- What the exercise asks
Whenever a line in the records below holds the string "fato", copy it out.

[Collected data]
○ ○ ○

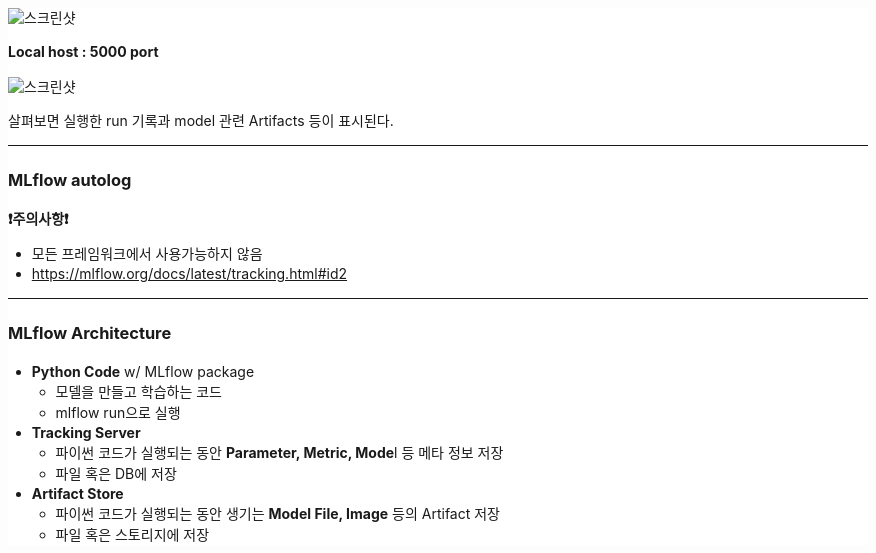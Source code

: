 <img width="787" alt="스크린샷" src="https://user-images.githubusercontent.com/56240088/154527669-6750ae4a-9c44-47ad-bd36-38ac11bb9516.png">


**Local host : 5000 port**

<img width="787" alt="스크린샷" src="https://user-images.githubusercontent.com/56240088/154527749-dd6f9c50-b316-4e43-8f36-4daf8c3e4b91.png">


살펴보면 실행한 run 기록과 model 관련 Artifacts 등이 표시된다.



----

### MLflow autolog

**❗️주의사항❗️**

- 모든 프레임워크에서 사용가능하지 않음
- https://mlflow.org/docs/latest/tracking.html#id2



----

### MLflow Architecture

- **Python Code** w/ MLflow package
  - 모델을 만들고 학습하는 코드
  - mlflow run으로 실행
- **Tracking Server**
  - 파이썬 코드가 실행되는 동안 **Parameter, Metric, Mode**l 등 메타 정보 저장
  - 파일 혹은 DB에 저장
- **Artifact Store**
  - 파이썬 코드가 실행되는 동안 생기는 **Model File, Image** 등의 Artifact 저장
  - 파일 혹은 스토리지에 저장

○ ○ ○

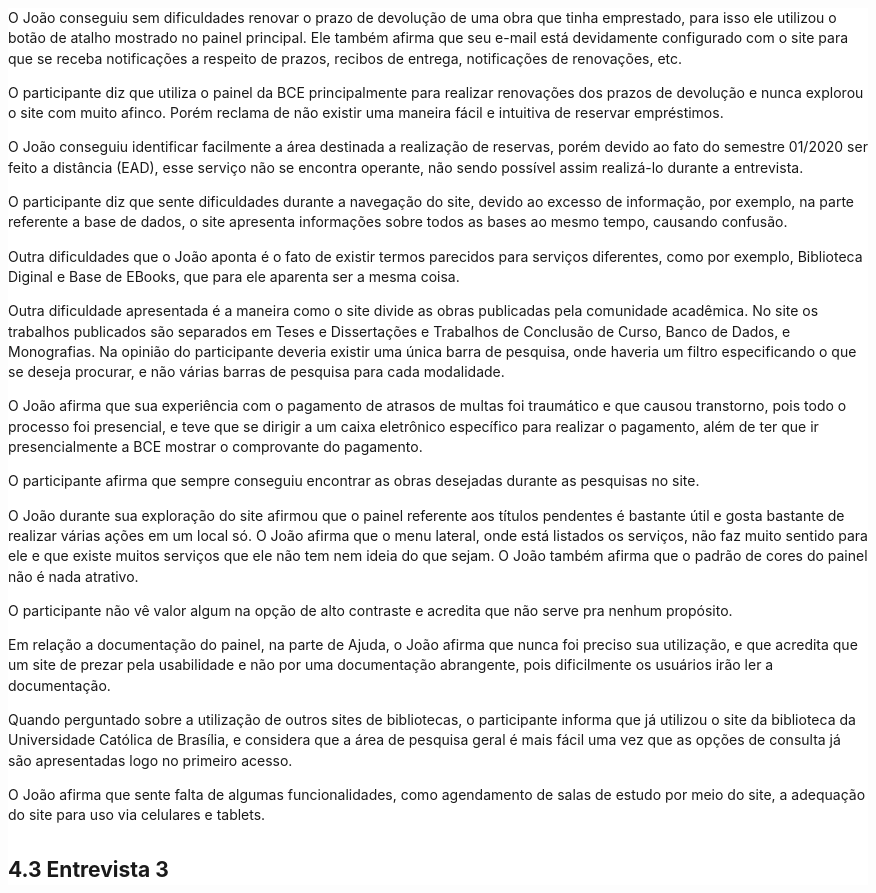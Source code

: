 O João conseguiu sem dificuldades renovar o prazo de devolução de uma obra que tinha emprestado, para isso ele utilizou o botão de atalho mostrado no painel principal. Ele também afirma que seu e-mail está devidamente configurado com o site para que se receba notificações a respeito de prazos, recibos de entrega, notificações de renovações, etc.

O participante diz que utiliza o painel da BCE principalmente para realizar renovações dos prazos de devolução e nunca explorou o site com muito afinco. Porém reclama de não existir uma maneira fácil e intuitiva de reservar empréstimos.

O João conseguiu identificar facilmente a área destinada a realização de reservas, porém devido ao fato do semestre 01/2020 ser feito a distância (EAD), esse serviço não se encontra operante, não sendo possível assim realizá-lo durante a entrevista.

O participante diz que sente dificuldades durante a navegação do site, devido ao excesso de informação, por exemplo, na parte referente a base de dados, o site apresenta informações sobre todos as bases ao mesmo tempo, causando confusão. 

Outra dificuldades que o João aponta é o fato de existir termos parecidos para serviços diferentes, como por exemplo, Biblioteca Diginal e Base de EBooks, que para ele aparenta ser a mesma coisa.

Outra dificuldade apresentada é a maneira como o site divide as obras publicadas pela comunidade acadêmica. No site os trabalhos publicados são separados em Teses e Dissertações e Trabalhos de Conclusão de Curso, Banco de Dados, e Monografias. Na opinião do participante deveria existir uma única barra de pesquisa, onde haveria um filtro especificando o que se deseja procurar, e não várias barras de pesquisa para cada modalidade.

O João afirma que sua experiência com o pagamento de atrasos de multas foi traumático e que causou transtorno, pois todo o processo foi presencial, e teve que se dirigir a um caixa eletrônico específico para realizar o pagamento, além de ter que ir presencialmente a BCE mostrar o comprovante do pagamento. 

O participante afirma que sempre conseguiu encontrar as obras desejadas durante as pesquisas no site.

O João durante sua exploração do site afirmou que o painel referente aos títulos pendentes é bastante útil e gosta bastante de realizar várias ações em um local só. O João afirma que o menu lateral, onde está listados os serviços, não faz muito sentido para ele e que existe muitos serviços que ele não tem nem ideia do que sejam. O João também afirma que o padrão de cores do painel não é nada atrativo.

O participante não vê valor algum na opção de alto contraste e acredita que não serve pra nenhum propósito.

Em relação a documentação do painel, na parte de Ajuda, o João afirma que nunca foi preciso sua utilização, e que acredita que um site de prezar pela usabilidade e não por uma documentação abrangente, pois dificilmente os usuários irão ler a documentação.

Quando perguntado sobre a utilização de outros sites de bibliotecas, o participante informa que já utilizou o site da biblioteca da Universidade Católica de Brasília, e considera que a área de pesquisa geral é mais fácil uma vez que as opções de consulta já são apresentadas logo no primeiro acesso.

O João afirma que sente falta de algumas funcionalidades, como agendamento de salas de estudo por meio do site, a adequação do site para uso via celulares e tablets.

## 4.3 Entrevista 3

○ ○ ○

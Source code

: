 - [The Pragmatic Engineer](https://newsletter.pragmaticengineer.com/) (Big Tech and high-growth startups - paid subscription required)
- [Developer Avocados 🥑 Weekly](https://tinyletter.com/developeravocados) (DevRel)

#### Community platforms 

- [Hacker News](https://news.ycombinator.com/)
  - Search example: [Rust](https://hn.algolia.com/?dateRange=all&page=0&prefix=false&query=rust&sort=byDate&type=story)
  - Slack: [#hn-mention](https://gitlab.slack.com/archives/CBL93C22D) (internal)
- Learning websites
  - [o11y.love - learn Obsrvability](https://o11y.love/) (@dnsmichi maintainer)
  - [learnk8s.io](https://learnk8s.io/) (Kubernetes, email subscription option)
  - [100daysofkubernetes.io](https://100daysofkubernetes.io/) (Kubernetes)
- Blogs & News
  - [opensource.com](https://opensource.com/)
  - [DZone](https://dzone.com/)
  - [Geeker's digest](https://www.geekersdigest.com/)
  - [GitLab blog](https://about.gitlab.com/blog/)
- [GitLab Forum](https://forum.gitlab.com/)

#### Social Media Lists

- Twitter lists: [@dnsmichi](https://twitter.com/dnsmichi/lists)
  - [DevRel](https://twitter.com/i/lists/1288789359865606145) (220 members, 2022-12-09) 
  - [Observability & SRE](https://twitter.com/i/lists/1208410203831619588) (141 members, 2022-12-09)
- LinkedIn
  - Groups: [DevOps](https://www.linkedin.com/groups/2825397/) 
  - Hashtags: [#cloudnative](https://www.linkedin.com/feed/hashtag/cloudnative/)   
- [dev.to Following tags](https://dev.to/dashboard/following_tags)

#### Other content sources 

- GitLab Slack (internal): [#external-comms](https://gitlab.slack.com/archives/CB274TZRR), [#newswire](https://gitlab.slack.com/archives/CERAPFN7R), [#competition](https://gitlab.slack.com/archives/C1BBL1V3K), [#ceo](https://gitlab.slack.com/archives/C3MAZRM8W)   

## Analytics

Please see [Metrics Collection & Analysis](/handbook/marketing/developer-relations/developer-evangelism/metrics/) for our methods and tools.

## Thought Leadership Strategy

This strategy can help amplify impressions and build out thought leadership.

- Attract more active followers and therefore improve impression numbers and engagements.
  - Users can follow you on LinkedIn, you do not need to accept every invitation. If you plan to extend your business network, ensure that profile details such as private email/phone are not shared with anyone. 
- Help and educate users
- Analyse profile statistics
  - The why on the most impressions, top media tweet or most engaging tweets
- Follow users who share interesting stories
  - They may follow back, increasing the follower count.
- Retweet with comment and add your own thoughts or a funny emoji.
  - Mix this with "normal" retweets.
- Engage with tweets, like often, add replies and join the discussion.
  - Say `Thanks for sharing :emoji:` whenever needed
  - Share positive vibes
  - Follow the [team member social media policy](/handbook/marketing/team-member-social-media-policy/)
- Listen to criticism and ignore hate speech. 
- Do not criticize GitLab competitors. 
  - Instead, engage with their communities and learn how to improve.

○ ○ ○

- Finished exercise
O João conseguiu identificar facilmente a área destinada a realização de reservas, porém devido ao fato do semestre 01/2020 ser feito a distância (EAD), esse serviço não se encontra operante, não sendo possível assim realizá-lo durante a entrevista.
Outra dificuldades que o João aponta é o fato de existir termos parecidos para serviços diferentes, como por exemplo, Biblioteca Diginal e Base de EBooks, que para ele aparenta ser a mesma coisa.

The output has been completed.